Long story short, ADP was a non-event that did nothing to change the prevailing range or narrative.  Stock futures did advance as stock players saw this as a sign that the Federal Reserve is done with its aggressive hiking.  Friday’s monthly jobs report is currently forecast to show employers added some 187,000 jobs in November. The unemployment rate is seen holding at the highest level in nearly two years.

According to data released this morning, the U.S. trade deficit rose 5% to a three-month high and put it on track to be the lowest in three years. Higher deficits subtract from gross domestic product, which shows the output of economic activity of a specific country.

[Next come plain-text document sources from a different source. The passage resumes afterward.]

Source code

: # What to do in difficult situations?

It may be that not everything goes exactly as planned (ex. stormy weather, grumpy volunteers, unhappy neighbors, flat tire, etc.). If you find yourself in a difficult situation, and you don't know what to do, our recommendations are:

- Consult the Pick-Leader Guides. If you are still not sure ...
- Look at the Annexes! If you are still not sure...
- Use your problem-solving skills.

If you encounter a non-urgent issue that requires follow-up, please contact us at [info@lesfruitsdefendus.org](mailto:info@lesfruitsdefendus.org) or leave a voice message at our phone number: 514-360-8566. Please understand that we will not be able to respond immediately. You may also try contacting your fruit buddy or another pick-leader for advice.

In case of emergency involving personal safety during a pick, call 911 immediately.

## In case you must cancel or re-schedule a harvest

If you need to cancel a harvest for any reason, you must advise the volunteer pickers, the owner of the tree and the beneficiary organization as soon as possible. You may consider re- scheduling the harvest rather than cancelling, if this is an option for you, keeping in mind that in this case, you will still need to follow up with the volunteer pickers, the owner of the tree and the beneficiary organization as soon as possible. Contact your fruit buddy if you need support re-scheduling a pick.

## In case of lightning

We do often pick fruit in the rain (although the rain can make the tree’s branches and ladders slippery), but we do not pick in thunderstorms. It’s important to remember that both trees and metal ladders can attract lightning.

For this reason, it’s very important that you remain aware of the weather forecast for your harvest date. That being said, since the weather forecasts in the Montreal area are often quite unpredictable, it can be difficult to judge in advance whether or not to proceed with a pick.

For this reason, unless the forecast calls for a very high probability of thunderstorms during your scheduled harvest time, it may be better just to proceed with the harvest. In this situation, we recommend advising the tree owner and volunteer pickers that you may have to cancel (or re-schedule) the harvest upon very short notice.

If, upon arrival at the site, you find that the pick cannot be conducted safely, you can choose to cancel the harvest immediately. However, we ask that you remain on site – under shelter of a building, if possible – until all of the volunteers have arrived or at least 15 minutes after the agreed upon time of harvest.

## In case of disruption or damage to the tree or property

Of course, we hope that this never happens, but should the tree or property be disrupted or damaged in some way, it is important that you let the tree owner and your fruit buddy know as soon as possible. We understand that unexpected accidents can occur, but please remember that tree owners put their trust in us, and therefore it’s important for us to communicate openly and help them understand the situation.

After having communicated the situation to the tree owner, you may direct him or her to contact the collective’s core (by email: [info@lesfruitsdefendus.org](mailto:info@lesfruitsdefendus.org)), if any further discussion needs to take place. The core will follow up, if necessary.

Yes, mortgage rates have come down, but maybe potential borrowers don’t know about it yet. They have come down versus Treasury yields, which is nice, and now value analysts are saying that agency mortgage-backed securities are a good value in this market, and may be improving further. Spreads to the 10-year T-note are still wide: Today the 6% UMBS is yielding around 5.85-5.9 percent, which is 165 basis points over the 10-Year Treasury. A glance at rate sheets shows that origination rates are about 7.1 percent, which is still 290 basis points over the 10-year.

When that spread, which blew out in part from the March bank problems that never spread, will start to come in? It peaked at around 310 basis points a few months ago. Many expect to see continued improvement, perhaps down to 250 basis points in the first quarter as demand for MBS outpaces the supply. Mortgage rates will never match Treasury rates, of course, due to prepayment and credit risk, neither of which impact U.S. Treasury yields.

The ECB is now pricing in 6 rate cuts next year, and the Fed Funds futures are pricing in 5 rate cuts. German industrial numbers missed big time this morning, and it looks like we are in a global slowdown.

The combination of friendly economic data, dovish comments from the Bank of Canada, and lower oil prices helped yields drift down to new 3-month lows this morning.  In less than a month and a half, that brings the size of the 10yr yield rally to nearly 90bps.  Is that too much, too soon?  The answer could depend on perspective.  It’s a big move in and of itself, but one could argue that bonds were brutally oversold heading into mid-October.  One reassuring piece of evidence is the extent to which yields have remained calm and sideways on each of the past two afternoons after rallying to new multi month lows. Either way, there’s no debate about the data dependent nature of the movement.  With that in mind, Friday’s jobs report remains critically important.

UMBS ended the day up 13 bps at 100.95.  The 5.5 and 5.0 improved a little more, though still below 100.